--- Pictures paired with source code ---
<<<<

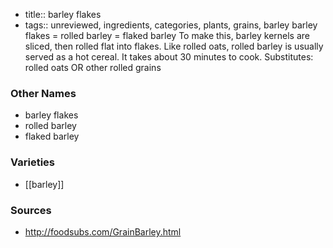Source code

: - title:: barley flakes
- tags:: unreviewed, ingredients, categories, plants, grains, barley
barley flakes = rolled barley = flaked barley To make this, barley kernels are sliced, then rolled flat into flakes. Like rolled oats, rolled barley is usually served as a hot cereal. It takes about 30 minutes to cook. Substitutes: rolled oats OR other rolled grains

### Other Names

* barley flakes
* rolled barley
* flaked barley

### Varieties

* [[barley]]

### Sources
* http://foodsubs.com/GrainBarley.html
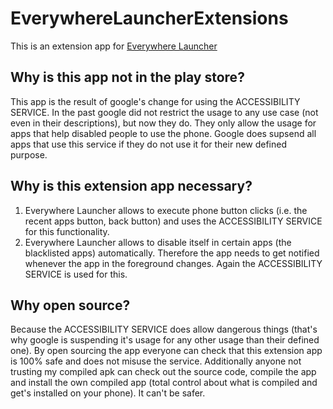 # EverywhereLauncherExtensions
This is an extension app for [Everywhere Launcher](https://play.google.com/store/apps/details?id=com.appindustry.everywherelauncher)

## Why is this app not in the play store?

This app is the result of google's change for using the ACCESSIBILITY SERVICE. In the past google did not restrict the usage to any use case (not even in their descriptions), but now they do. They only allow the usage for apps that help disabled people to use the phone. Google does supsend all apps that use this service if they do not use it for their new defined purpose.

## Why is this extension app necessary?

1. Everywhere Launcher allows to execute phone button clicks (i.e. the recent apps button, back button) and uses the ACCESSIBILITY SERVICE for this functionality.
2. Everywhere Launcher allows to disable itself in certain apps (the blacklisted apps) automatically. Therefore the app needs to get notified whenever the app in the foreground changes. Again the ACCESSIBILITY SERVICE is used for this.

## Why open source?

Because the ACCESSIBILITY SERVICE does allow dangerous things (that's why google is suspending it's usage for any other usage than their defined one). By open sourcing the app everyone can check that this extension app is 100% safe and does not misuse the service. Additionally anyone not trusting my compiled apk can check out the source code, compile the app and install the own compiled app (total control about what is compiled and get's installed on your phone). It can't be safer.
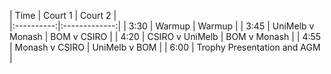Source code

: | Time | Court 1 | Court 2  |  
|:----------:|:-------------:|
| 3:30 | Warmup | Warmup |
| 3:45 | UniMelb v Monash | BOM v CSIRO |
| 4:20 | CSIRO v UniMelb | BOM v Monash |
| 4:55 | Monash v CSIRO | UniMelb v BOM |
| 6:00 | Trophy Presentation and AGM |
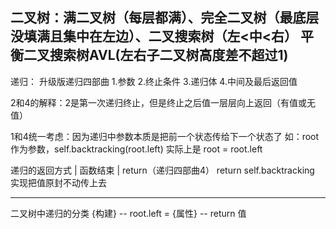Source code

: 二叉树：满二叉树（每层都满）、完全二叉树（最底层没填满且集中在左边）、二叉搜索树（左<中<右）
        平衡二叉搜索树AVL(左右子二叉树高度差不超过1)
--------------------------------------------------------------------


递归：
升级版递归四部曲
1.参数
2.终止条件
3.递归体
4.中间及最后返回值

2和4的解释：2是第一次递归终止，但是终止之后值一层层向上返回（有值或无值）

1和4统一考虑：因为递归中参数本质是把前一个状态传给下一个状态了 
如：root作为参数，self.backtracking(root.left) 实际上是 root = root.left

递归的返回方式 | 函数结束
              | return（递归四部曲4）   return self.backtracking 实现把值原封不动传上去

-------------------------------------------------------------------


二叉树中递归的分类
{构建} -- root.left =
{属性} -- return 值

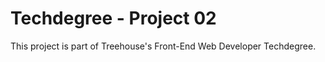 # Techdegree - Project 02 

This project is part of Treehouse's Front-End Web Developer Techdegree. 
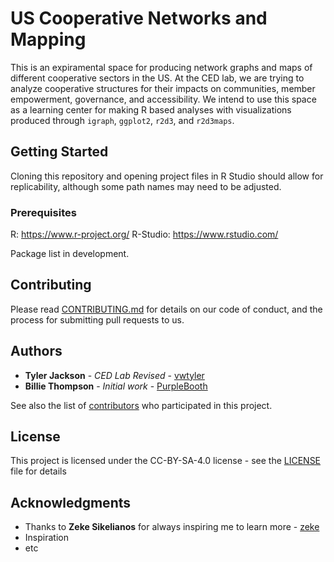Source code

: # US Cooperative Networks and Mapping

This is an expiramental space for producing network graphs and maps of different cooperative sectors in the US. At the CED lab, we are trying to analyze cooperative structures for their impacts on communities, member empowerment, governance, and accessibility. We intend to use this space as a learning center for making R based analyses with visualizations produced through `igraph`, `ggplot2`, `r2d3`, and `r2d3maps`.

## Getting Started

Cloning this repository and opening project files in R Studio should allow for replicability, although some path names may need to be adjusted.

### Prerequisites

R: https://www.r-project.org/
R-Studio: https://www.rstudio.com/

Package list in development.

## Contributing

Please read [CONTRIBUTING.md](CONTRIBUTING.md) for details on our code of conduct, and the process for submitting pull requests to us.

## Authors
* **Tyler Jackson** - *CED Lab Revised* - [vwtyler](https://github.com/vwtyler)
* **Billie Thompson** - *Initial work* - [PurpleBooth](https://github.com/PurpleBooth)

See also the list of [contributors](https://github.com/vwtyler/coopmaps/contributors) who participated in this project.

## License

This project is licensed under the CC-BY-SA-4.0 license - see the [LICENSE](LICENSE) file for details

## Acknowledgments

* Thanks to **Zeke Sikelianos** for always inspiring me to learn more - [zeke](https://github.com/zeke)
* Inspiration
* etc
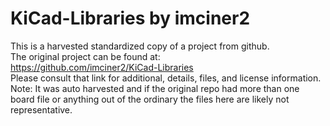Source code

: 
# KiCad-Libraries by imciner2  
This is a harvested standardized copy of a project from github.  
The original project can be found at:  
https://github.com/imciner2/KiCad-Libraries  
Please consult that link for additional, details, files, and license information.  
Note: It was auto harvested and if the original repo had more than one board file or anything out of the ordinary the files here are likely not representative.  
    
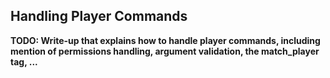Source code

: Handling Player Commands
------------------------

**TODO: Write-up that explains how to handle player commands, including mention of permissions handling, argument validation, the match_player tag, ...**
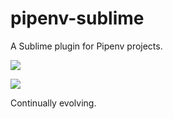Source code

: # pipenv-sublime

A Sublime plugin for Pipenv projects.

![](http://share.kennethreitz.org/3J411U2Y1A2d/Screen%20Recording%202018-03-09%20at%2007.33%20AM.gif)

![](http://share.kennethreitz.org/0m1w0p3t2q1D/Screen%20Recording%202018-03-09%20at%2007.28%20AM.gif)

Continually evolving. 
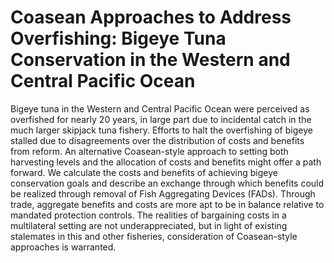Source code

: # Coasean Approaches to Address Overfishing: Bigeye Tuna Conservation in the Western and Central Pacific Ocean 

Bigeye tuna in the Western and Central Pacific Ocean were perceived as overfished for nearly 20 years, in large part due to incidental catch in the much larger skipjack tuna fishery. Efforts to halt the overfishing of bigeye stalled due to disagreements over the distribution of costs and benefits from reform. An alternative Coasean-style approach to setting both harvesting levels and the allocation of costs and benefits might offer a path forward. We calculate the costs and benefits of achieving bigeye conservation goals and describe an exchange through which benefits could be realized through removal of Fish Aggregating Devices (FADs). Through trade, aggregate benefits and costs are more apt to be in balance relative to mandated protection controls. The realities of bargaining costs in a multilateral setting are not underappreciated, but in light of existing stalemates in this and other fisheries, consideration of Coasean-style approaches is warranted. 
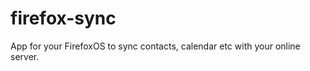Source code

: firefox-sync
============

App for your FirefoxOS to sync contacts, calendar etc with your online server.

>>>>

--- Exercise goal ---
All that should appear in the answer is the lines above from the line with "Because the ACCESSIBILITY" through the line with "Time | Court", retyped exactly, pictures left out.

--- Task response ---
Because the ACCESSIBILITY SERVICE does allow dangerous things (that's why google is suspending it's usage for any other usage than their defined one). By open sourcing the app everyone can check that this extension app is 100% safe and does not misuse the service. Additionally anyone not trusting my compiled apk can check out the source code, compile the app and install the own compiled app (total control about what is compiled and get's installed on your phone). It can't be safer.
Source code

: | Time | Court 1 | Court 2  |  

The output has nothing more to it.